▸ **WORK REQUIRED**
The records are to be copied word for word, and the pictures dropped.

▸ **SUPPLIED RECORDS**
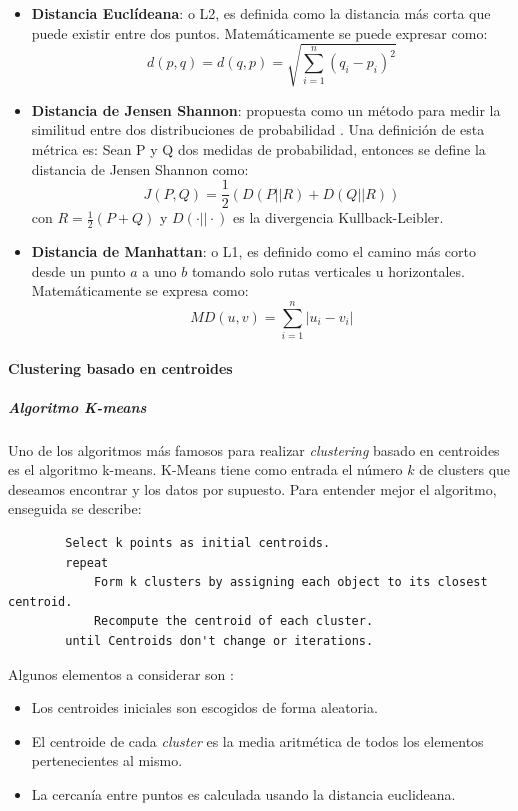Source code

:     \begin{itemize}
        \item \textbf{Distancia Euclídeana}: o L2,  es definida como la distancia más corta que puede existir entre dos puntos. Matemáticamente se puede expresar como:
        \begin{equation*}
            d(p,q) = d(q,p) =\sqrt{\sum_{i=1}^n\left(q_i-p_i\right)^2}
        \end{equation*}
        \item \textbf{Distancia de Jensen Shannon}: propuesta como un método para medir la similitud entre dos distribuciones de probabilidad \cite{endres2003new}. Una definición de esta métrica es: Sean P y Q dos medidas de probabilidad, entonces se define la distancia de Jensen Shannon como:
        \begin{equation*}
        J(P,Q) = \frac{1}{2}\left(D(P||R)+D(Q||R)\right)
        \end{equation*}
        con $R=\frac{1}{2}(P+Q)$ y $D(\cdot||\cdot)$ es la divergencia Kullback-Leibler.
        \item \textbf{Distancia de Manhattan}: o L1, es definido como el camino más corto desde un punto $a$ a uno $b$ tomando solo rutas verticales u horizontales. Matemáticamente se expresa como:
        \begin{equation*}
            MD(u,v) = \sum_{i=1}^n \left|u_i - v_i\right|
        \end{equation*}
    \end{itemize}
    
\paragraph{Clustering basado en centroides}
\subparagraph{Algoritmo K-means}
\subparagraph*{}
    Uno de los algoritmos más famosos para realizar \textit{clustering} basado en centroides es el algoritmo k-means. K-Means tiene como entrada el número $k$ de clusters que deseamos encontrar y los datos por supuesto.  Para entender mejor el algoritmo, enseguida se describe:
    \begin{lstlisting}
        Select k points as initial centroids.
        repeat
            Form k clusters by assigning each object to its closest centroid.
            Recompute the centroid of each cluster.
        until Centroids don't change or iterations.
    \end{lstlisting}
    Algunos elementos a considerar son :
    \begin{itemize}
        \item Los centroides iniciales son escogidos de forma aleatoria.
        \item El centroide de cada \textit{cluster} es la media aritmética de todos los elementos pertenecientes al mismo.
        \item La cercanía entre puntos es calculada usando la distancia euclideana.
    \end{itemize}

▸ **WRITTEN RESPONSE**
Source code

:     \begin{itemize}
        \item \textbf{Distancia Euclídeana}: o L2,  es definida como la distancia más corta que puede existir entre dos puntos. Matemáticamente se puede expresar como:
        \begin{equation*}
            d(p,q) = d(q,p) =\sqrt{\sum_{i=1}^n\left(q_i-p_i\right)^2}
        \end{equation*}
        \item \textbf{Distancia de Jensen Shannon}: propuesta como un método para medir la similitud entre dos distribuciones de probabilidad \cite{endres2003new}. Una definición de esta métrica es: Sean P y Q dos medidas de probabilidad, entonces se define la distancia de Jensen Shannon como:
        \begin{equation*}
        J(P,Q) = \frac{1}{2}\left(D(P||R)+D(Q||R)\right)
        \end{equation*}
        con $R=\frac{1}{2}(P+Q)$ y $D(\cdot||\cdot)$ es la divergencia Kullback-Leibler.
        \item \textbf{Distancia de Manhattan}: o L1, es definido como el camino más corto desde un punto $a$ a uno $b$ tomando solo rutas verticales u horizontales. Matemáticamente se expresa como:
        \begin{equation*}
            MD(u,v) = \sum_{i=1}^n \left|u_i - v_i\right|
        \end{equation*}
    \end{itemize}
    
\paragraph{Clustering basado en centroides}
\subparagraph{Algoritmo K-means}
\subparagraph*{}
    Uno de los algoritmos más famosos para realizar \textit{clustering} basado en centroides es el algoritmo k-means. K-Means tiene como entrada el número $k$ de clusters que deseamos encontrar y los datos por supuesto.  Para entender mejor el algoritmo, enseguida se describe:
    \begin{lstlisting}
        Select k points as initial centroids.
        repeat
            Form k clusters by assigning each object to its closest centroid.
            Recompute the centroid of each cluster.
        until Centroids don't change or iterations.
    \end{lstlisting}
    Algunos elementos a considerar son :
    \begin{itemize}
        \item Los centroides iniciales son escogidos de forma aleatoria.
        \item El centroide de cada \textit{cluster} es la media aritmética de todos los elementos pertenecientes al mismo.
        \item La cercanía entre puntos es calculada usando la distancia euclideana.
    \end{itemize}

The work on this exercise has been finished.